Peter John Jaban is a DJ on Radio Free Sarawak and a human rights campaigner for Sarawak, Malaysia.

Early career
He worked in the Land and Survey Office in Sarawak's capital Kuching but resigned in 2006. He then worked as a DJ in Cats FM. He was also a former deputy chairman of the Sarawak Dayak Iban Association (SADIA). Peter stood as an independent candidate against the deputy chief minister of Sarawak, Alfred Jabu Numpang in 2006 Sarawak state election, but was lost decisively to the latter.

Activism

Radio Free Sarawak

Peter first met Clare Rewcastle Brown in 2008. In November 2010, Peter was invited by Clare to join Radio Free Sarawak, a radio that campaign against deforestation and loss of native land rights, and the alleged corruption of Sarawak's chief minister Abdul Taib Mahmud. Peter also started to use his on-air pseudonym "Papa Orang Utan".

Peter was detained immediately upon his arrival at Kota Kinabalu International Airport on 31 May 2012 after a few weeks of vacation. He said that he had been "arrested and then photographed, his documents copied, before being escorted on to the airplane" and flown to Miri, Sarawak.

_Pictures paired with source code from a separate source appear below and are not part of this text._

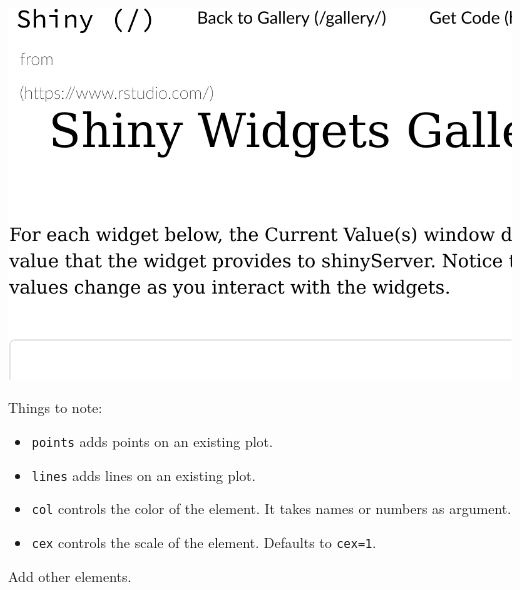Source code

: \documentclass[]{book}
\providecommand{\tightlist}{%
  \setlength{\itemsep}{0pt}\setlength{\parskip}{0pt}}
\theoremstyle{definition}
\theoremstyle{definition}
\theoremstyle{definition}
\theoremstyle{remark}
\begin{document}
\includegraphics[width=0.5\linewidth]{Rcourse_files/figure-latex/unnamed-chunk-268-1}

Things to note:

\begin{itemize}
\tightlist
\item
  \texttt{points} adds points on an existing plot.
\item
  \texttt{lines} adds lines on an existing plot.
\item
  \texttt{col} controls the color of the element. It takes names or numbers as argument.
\item
  \texttt{cex} controls the scale of the element. Defaults to \texttt{cex=1}.
\end{itemize}

Add other elements.
\end{document}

Peter was later taken away by three unidentified men shortly after arriving in Sarawak although he was escorted by Miri PKR chairman, Dr Micheal Teo. However, Sarawak police has denied any involvement in the arrest of Peter. This incident has sparked a public outrage because Peter just disappear without anyone knowing his location.

After 2 days, Peter was spotted and reportedly moving about freely in Miri. On the 3rd day, he contacted his colleague of Radio Free Sarawak. He apologised and clarify that the three men were good Samaritans and he decided to follow them because he feared for his safety. He did not have time to inform Micheal Teo of his intention because Teo was busy talking on the phone at that time. Peter's phone was not working because of heavy rain and thus he was unable to report his safety to his colleague in the first few days. After the incident, Peter decided to remain in Sarawak.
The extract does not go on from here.